The 2008 Summer Olympics in Beijing are nearly a year away, but for China and Sudan, the games have already begun.
As China preens in the world spotlight, its leaders have proved unusually susceptible to suggestions that Beijing should no longer be involved in the nasty business of financing genocide in Darfur through oil trade with Khartoum.
The small steps China has taken to lean on Sudanese President Omar al-Bashir are significant, but not nearly enough to keep pace with the rate at which Darfur is descending into a deeper level of hellish chaos.
To earn its credentials as a global leader, the Asian giant should use its influence as Sudan's major trading partner, weapons supplier and benefactor to go beyond short-term public relations gestures. It should hasten the arrival of international peacekeepers to Darfur, ensure that President al-Bashir keeps his promise to accept them and take an active role in negotiating a lasting settlement between Khartoum and the growing ranks of Darfur rebels.
That's a tall order, perhaps, but one China alone can fill, and the Olympics make this the ideal moment to press the case.
Celebrities have proved particularly adept at the shaming tactic, chiding the Chinese for the hypocrisy of the 2008 games slogan, "One World, One Dream," while ignoring the nightmare world of Darfur. And a series of conciliatory gestures have followed.

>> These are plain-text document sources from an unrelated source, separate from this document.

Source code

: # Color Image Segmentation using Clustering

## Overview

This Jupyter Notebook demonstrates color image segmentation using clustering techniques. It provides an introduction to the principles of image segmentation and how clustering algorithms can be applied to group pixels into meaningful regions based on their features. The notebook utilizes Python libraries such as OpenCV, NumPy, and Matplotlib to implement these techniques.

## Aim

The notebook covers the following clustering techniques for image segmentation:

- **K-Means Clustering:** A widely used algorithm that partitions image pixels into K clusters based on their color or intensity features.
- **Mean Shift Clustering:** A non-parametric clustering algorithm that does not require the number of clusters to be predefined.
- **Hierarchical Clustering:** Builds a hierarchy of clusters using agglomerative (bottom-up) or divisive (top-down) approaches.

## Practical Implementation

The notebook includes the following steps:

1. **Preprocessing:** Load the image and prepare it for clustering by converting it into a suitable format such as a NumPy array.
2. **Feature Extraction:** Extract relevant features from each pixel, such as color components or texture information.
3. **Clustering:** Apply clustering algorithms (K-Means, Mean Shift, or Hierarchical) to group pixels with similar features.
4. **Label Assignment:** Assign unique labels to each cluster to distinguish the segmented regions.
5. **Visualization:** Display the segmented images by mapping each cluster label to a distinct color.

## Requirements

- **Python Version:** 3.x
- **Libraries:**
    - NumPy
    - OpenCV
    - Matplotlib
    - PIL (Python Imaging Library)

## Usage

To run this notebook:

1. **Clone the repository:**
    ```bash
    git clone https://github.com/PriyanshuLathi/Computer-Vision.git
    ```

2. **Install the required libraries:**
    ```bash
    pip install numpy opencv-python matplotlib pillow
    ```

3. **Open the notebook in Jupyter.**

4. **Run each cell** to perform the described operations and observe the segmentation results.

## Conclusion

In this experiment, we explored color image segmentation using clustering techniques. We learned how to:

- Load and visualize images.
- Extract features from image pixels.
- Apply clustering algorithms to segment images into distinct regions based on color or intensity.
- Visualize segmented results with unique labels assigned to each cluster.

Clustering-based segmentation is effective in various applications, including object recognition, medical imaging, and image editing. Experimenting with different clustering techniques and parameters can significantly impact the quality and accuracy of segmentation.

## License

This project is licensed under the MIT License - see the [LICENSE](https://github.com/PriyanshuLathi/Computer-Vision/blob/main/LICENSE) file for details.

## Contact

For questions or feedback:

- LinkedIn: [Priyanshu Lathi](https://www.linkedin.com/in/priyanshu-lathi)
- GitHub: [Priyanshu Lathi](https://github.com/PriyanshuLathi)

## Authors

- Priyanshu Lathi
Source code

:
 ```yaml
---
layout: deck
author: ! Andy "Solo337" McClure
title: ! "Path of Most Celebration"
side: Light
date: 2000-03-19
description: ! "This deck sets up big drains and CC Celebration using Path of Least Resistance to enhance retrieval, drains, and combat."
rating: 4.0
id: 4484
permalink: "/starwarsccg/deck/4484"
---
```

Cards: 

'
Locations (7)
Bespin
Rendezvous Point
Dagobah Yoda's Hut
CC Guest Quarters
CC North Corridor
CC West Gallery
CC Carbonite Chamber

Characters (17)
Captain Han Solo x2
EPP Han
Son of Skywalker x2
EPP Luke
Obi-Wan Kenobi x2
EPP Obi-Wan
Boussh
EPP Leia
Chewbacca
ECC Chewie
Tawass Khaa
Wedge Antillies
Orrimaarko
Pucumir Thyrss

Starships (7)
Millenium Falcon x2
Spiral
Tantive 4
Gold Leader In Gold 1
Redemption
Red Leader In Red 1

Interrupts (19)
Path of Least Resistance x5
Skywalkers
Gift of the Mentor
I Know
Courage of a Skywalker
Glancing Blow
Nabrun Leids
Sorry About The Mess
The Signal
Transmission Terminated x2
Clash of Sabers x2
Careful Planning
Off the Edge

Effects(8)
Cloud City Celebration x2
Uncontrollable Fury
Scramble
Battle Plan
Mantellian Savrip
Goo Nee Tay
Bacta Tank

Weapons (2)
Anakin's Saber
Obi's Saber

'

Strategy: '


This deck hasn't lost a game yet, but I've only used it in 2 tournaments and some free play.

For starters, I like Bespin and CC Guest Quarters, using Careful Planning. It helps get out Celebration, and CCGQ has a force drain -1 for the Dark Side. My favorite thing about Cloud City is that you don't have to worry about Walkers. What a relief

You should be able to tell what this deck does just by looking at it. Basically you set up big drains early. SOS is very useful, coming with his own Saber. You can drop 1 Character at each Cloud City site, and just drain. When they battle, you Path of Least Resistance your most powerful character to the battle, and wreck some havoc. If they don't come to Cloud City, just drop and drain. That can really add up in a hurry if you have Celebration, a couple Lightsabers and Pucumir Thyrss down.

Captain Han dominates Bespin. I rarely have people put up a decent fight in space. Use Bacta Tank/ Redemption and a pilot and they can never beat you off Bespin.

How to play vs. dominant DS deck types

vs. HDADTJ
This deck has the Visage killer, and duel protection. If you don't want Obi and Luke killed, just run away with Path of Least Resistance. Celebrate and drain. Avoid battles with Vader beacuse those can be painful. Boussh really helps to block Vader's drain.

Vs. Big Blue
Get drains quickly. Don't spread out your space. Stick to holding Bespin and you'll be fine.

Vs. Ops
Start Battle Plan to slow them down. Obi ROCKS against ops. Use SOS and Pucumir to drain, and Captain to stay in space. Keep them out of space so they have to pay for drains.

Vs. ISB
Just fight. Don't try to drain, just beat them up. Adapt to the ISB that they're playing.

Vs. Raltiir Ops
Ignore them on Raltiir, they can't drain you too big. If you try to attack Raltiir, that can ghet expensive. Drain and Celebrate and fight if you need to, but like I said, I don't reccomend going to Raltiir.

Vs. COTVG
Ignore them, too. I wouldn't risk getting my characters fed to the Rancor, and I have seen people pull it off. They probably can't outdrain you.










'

China named a special envoy to Darfur, who has been working to mediate an end to the conflict, and dropped its objections to sending U.N. peacekeepers there, even contributing 300 Chinese soldiers.
Further, China helped persuade Sudan to accept the U.N. forces and take part in talks with rebel groups this month in Libya. Former President Jimmy Carter also reported that China is lending to Sudan $200 million to compensate Darfur victims.
Nothing has changed so far in Darfur except that the violence grows worse. But with much effort by China and the rest of the world, perhaps next summer's games can be known as the Olympics That Ended Genocide.